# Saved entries
☆ ☆ ☆ ☆ ☆ ☆ ☆

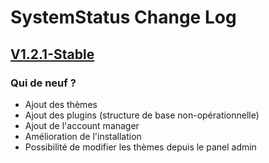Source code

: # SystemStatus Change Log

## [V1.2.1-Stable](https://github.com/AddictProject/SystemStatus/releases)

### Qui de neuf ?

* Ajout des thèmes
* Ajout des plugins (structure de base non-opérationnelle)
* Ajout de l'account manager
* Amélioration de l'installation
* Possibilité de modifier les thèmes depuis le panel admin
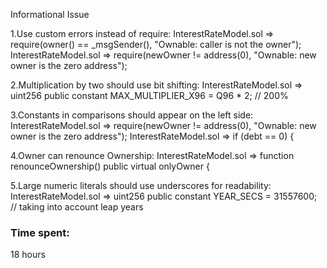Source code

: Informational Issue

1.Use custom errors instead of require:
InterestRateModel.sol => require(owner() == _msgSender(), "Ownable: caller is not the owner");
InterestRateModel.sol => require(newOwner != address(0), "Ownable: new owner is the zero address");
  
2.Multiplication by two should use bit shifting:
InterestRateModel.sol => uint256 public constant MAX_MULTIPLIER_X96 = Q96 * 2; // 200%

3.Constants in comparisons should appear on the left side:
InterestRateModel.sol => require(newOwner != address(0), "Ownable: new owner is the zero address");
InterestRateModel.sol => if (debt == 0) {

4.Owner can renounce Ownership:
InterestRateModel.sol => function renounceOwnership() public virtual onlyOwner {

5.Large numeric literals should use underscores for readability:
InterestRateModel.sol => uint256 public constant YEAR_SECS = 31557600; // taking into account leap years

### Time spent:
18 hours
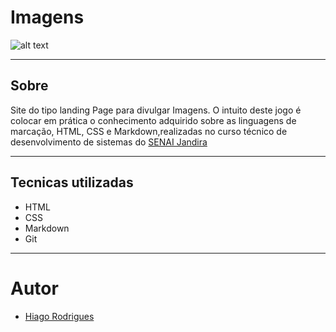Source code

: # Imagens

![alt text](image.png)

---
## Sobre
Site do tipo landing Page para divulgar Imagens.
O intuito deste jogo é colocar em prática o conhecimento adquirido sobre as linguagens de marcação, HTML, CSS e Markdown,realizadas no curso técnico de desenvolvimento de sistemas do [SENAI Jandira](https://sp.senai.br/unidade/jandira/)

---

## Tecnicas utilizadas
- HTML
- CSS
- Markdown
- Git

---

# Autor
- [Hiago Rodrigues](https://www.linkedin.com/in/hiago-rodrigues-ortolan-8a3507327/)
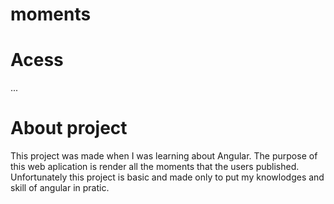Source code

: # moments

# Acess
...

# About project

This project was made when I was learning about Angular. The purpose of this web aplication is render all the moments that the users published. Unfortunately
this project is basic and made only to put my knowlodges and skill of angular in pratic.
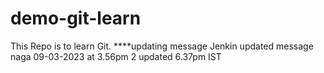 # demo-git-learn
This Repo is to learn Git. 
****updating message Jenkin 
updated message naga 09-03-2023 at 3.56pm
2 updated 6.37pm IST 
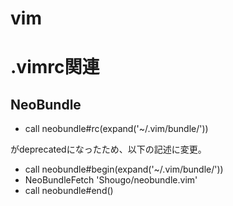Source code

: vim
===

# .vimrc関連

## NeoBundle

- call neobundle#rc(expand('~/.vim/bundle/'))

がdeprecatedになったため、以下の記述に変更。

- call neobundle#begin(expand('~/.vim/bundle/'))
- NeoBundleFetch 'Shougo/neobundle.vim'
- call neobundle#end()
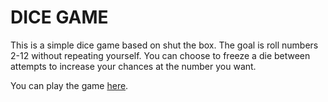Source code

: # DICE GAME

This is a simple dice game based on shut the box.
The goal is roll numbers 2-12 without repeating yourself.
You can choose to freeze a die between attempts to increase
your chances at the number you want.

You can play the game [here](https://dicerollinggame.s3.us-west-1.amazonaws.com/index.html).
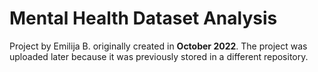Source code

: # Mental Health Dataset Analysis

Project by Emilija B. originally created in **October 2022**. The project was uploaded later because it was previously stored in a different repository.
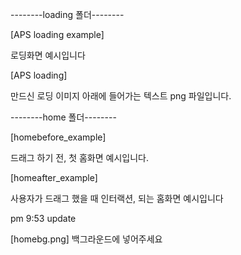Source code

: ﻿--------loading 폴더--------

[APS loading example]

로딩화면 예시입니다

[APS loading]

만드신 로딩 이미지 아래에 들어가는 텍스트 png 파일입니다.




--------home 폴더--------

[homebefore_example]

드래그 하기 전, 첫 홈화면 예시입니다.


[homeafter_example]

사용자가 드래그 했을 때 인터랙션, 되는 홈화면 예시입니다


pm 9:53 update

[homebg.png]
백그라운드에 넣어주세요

☆ ☆ ☆ ☆ ☆ ☆ ☆

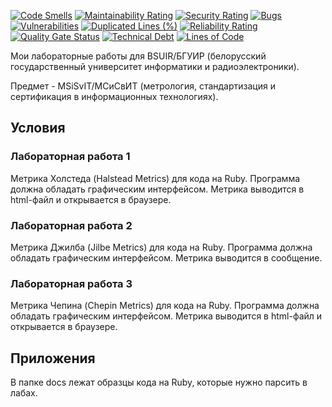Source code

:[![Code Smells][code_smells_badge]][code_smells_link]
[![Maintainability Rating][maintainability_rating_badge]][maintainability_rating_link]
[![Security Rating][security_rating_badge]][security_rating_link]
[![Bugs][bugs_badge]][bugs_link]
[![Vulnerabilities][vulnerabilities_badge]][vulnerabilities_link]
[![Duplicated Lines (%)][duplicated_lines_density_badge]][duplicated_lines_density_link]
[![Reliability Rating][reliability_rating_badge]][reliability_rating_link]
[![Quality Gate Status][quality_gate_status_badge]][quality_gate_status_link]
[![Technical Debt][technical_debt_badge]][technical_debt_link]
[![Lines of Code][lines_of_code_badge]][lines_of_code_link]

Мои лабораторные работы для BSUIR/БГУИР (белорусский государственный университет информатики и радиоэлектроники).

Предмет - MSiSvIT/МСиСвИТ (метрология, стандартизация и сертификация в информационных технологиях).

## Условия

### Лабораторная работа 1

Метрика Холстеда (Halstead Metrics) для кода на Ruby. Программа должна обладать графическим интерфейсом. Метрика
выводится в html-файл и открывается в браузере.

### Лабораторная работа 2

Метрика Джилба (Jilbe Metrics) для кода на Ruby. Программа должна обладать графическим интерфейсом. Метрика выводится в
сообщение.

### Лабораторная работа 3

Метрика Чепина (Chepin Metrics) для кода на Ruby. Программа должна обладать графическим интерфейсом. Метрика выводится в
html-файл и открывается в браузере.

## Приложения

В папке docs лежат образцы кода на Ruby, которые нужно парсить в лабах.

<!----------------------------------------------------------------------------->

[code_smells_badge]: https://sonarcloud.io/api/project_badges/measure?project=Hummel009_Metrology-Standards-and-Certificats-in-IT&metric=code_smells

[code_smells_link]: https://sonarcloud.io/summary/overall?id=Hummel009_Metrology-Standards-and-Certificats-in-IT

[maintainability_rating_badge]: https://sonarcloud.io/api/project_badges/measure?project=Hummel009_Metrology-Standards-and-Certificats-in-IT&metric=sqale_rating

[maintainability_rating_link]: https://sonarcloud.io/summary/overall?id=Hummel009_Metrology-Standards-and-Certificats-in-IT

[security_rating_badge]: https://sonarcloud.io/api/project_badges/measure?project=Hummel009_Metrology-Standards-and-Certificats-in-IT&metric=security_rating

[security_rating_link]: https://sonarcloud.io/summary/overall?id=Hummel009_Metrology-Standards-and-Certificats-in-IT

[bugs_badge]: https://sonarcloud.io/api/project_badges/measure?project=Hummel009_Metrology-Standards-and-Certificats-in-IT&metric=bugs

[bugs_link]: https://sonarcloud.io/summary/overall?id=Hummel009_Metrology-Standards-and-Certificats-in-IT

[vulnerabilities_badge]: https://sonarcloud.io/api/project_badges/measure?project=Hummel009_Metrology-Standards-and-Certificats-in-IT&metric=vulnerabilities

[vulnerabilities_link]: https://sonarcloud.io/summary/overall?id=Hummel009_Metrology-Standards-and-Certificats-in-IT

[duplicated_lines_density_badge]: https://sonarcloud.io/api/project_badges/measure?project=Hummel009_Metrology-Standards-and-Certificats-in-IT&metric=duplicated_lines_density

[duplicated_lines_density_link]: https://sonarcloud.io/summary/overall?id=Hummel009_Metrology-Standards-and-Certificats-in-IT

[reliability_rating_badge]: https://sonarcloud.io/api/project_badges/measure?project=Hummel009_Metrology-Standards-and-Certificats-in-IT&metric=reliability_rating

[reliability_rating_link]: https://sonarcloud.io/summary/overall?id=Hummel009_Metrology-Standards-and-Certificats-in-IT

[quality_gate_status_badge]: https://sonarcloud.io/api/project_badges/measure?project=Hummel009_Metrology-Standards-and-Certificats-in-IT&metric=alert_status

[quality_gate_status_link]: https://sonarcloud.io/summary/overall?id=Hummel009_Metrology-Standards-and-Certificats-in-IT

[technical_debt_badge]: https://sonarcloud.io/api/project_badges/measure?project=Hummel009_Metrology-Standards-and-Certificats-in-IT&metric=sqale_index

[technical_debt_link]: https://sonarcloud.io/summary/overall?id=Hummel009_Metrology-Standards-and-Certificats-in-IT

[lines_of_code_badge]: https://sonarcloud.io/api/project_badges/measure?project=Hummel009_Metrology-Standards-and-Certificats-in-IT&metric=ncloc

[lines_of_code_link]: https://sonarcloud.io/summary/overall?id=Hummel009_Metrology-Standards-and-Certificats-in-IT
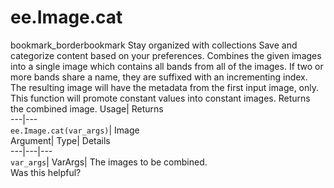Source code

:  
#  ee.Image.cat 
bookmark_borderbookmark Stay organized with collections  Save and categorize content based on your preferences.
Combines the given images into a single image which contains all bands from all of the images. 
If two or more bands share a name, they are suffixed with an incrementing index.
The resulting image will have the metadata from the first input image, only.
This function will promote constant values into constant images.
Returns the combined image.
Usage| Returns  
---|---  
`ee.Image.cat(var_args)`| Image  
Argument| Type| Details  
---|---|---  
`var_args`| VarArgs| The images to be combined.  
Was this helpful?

☆ ☆ ☆ ☆ ☆ ☆ ☆

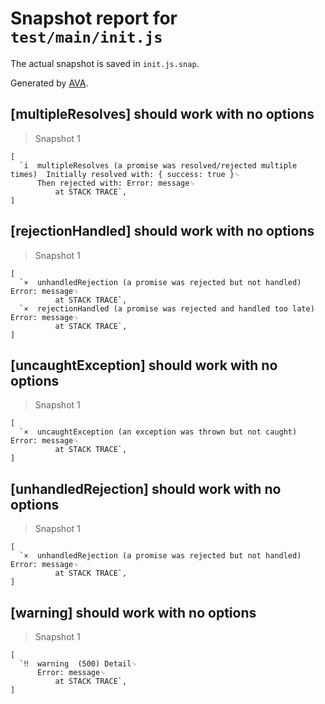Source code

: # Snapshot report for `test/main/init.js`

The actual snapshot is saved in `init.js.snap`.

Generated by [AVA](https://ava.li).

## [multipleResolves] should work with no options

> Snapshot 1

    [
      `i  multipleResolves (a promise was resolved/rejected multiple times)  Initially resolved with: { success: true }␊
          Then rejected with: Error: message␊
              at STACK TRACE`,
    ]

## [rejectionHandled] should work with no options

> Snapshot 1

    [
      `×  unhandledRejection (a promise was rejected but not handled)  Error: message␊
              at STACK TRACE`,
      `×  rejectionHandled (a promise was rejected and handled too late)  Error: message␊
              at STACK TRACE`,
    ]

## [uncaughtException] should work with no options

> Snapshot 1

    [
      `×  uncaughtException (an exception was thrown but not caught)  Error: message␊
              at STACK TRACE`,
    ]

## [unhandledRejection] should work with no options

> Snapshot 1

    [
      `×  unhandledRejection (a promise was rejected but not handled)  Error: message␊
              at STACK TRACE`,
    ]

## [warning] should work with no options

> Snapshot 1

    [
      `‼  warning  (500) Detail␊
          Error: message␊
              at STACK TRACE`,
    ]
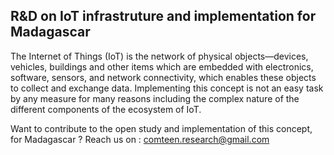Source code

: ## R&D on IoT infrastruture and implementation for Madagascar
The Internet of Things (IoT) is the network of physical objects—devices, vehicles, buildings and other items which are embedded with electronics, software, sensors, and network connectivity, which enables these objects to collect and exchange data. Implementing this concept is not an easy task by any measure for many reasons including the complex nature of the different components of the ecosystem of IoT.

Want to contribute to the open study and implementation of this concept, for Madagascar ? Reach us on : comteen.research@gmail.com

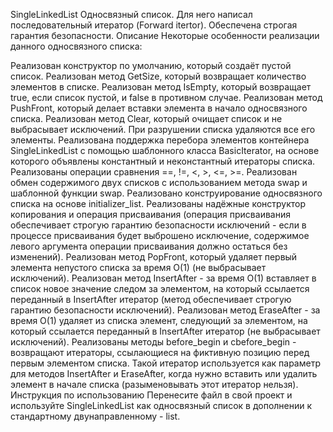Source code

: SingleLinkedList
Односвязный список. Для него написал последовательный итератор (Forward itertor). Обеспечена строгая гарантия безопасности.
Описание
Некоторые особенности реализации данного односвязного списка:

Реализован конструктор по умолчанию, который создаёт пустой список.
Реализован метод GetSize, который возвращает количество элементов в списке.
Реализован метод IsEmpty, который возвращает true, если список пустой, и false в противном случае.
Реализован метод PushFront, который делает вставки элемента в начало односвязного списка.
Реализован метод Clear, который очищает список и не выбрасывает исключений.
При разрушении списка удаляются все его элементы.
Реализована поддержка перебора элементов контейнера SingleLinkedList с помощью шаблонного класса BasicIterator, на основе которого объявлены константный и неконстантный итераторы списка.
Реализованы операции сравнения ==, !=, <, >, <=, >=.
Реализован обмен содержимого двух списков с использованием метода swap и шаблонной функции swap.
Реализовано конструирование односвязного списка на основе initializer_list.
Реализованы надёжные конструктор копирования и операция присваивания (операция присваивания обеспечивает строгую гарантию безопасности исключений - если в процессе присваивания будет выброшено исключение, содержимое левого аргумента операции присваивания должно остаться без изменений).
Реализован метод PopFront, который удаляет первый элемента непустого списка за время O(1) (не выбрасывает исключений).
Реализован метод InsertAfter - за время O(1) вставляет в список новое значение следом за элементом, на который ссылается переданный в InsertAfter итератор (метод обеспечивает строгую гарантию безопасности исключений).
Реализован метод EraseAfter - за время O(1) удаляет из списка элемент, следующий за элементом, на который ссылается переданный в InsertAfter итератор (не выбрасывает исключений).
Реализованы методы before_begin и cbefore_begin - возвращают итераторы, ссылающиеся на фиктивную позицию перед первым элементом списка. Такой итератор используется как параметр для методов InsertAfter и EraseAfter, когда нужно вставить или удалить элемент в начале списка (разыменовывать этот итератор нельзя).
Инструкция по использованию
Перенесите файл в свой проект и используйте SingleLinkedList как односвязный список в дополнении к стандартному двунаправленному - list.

☆ ☆ ☆ ☆ ☆ ☆ ☆

# Exercise requirements
Your answer should consist of all lines above that include the string "Ajout".

# Solution
* Ajout des thèmes
* Ajout des plugins (structure de base non-opérationnelle)
* Ajout de l'account manager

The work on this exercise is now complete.